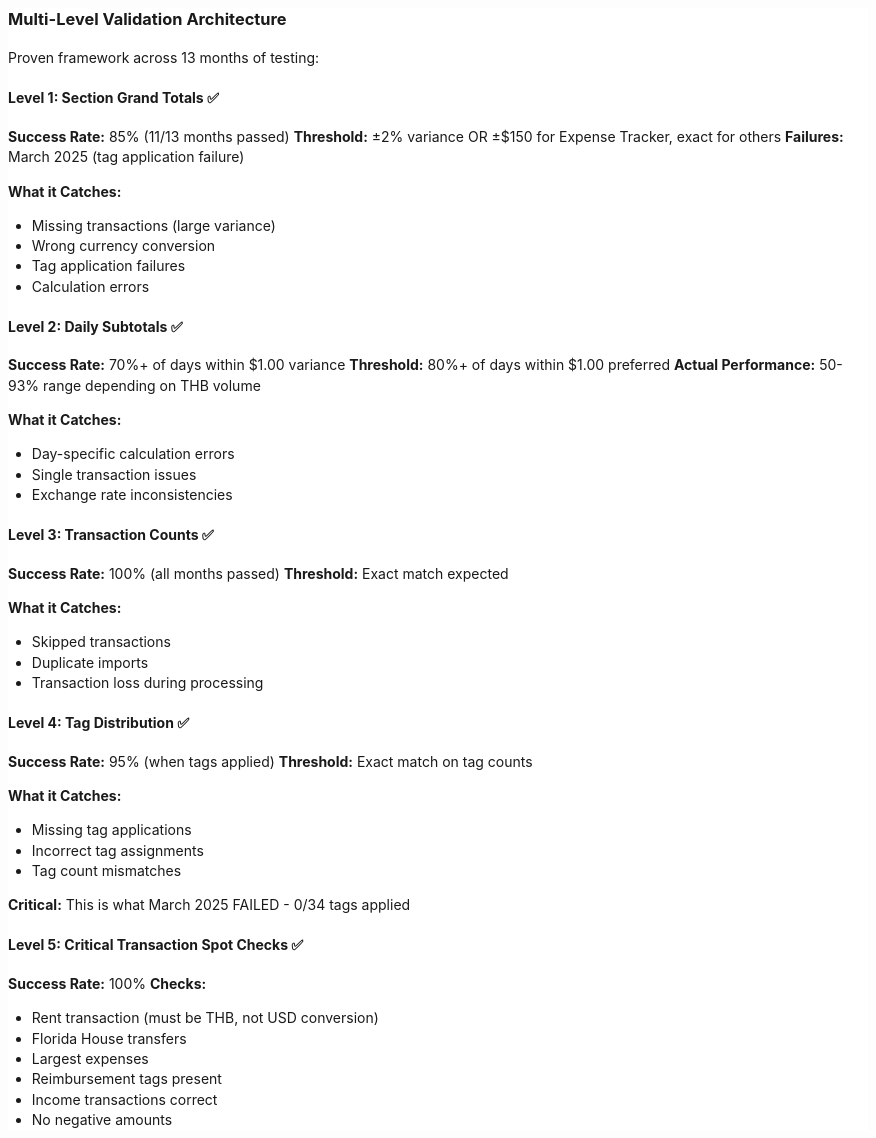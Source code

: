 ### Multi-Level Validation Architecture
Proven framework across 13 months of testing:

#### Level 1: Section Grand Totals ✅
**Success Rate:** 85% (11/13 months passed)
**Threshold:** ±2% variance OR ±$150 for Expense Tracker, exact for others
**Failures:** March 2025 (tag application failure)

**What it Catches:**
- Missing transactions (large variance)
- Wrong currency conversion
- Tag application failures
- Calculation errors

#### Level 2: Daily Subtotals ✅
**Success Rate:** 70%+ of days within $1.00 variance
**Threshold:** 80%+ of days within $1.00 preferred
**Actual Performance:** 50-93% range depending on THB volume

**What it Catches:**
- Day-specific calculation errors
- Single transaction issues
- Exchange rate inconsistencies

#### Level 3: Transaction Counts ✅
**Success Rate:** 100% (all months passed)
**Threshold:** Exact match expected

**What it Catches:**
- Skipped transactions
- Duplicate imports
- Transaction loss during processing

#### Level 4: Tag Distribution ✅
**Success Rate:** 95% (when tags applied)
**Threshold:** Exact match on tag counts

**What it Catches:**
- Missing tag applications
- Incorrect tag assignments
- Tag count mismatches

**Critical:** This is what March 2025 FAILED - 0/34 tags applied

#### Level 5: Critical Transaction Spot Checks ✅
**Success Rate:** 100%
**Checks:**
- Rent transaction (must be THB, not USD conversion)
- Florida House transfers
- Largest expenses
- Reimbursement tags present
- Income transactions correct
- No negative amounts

▸ WHAT NEEDS TO BE DONE: Copy out each line of the entries where the word "Missing" is found.

▸ ANSWER FOR THE TASK:
- Missing transactions (large variance)
- Missing tag applications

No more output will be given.